• [Your goal] Quote exactly the lines running from the line with "Guss JD, Taylor" to the end of the entries, including both, and nothing else.

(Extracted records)
================
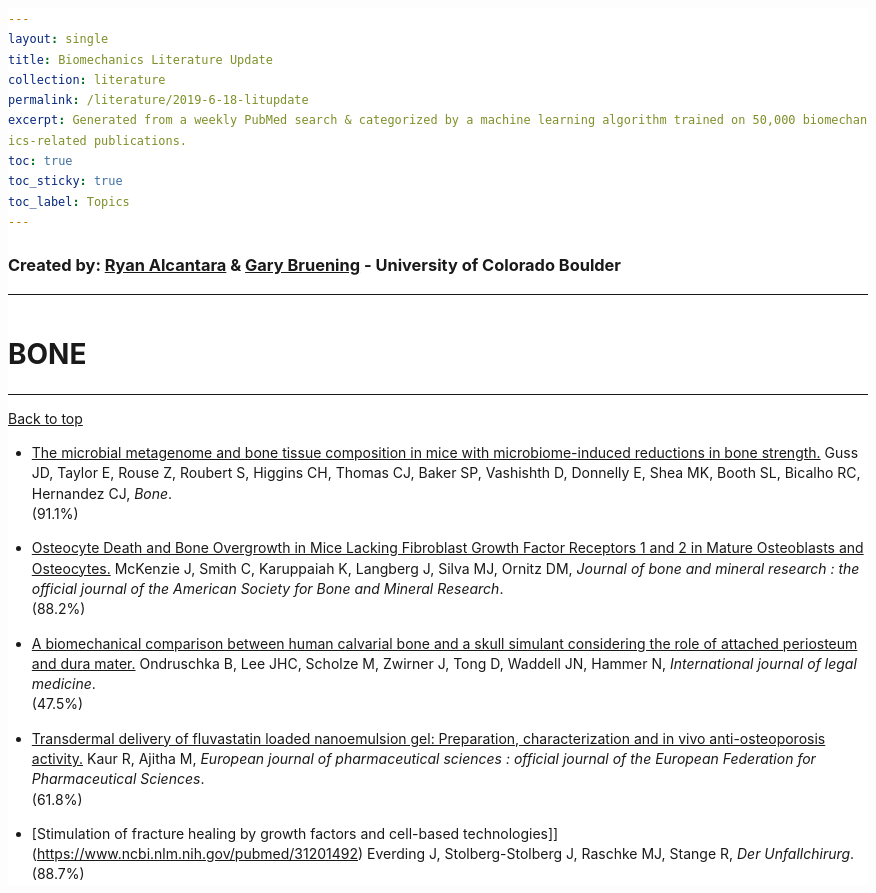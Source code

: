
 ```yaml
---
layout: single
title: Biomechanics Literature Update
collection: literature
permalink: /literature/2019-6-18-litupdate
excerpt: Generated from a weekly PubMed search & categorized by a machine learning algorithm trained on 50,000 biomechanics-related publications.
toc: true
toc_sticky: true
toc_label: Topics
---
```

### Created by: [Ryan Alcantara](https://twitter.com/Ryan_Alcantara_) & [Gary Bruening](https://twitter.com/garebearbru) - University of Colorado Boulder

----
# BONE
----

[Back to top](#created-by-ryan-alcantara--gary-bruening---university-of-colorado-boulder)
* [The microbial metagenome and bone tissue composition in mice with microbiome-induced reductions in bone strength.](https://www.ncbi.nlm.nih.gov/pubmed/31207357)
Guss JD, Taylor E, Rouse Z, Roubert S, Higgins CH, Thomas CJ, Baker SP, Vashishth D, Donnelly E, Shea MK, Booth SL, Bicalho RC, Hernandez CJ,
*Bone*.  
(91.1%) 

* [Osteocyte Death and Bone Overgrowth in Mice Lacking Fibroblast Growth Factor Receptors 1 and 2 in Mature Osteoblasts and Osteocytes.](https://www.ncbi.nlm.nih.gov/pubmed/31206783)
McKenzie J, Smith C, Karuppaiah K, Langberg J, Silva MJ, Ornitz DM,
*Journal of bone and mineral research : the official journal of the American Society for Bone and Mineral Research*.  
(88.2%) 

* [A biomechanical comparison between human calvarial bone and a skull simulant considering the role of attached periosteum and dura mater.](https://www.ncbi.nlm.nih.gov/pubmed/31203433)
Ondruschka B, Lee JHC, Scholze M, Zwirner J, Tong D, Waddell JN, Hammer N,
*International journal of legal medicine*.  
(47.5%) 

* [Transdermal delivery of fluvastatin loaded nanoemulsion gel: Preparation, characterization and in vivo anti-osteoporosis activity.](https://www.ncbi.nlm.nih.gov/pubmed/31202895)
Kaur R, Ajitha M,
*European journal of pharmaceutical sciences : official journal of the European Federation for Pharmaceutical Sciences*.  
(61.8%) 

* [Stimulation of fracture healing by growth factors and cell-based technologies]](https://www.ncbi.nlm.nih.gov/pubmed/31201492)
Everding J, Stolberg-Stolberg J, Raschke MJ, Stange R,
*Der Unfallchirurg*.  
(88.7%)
================
• [Exercise response]
Guss JD, Taylor E, Rouse Z, Roubert S, Higgins CH, Thomas CJ, Baker SP, Vashishth D, Donnelly E, Shea MK, Booth SL, Bicalho RC, Hernandez CJ,
*Bone*.  
(91.1%) 

* [Osteocyte Death and Bone Overgrowth in Mice Lacking Fibroblast Growth Factor Receptors 1 and 2 in Mature Osteoblasts and Osteocytes.](https://www.ncbi.nlm.nih.gov/pubmed/31206783)
McKenzie J, Smith C, Karuppaiah K, Langberg J, Silva MJ, Ornitz DM,
*Journal of bone and mineral research : the official journal of the American Society for Bone and Mineral Research*.  
(88.2%) 

* [A biomechanical comparison between human calvarial bone and a skull simulant considering the role of attached periosteum and dura mater.](https://www.ncbi.nlm.nih.gov/pubmed/31203433)
Ondruschka B, Lee JHC, Scholze M, Zwirner J, Tong D, Waddell JN, Hammer N,
*International journal of legal medicine*.  
(47.5%) 

* [Transdermal delivery of fluvastatin loaded nanoemulsion gel: Preparation, characterization and in vivo anti-osteoporosis activity.](https://www.ncbi.nlm.nih.gov/pubmed/31202895)
Kaur R, Ajitha M,
*European journal of pharmaceutical sciences : official journal of the European Federation for Pharmaceutical Sciences*.  
(61.8%) 

* [Stimulation of fracture healing by growth factors and cell-based technologies]](https://www.ncbi.nlm.nih.gov/pubmed/31201492)
Everding J, Stolberg-Stolberg J, Raschke MJ, Stange R,
*Der Unfallchirurg*.  
(88.7%)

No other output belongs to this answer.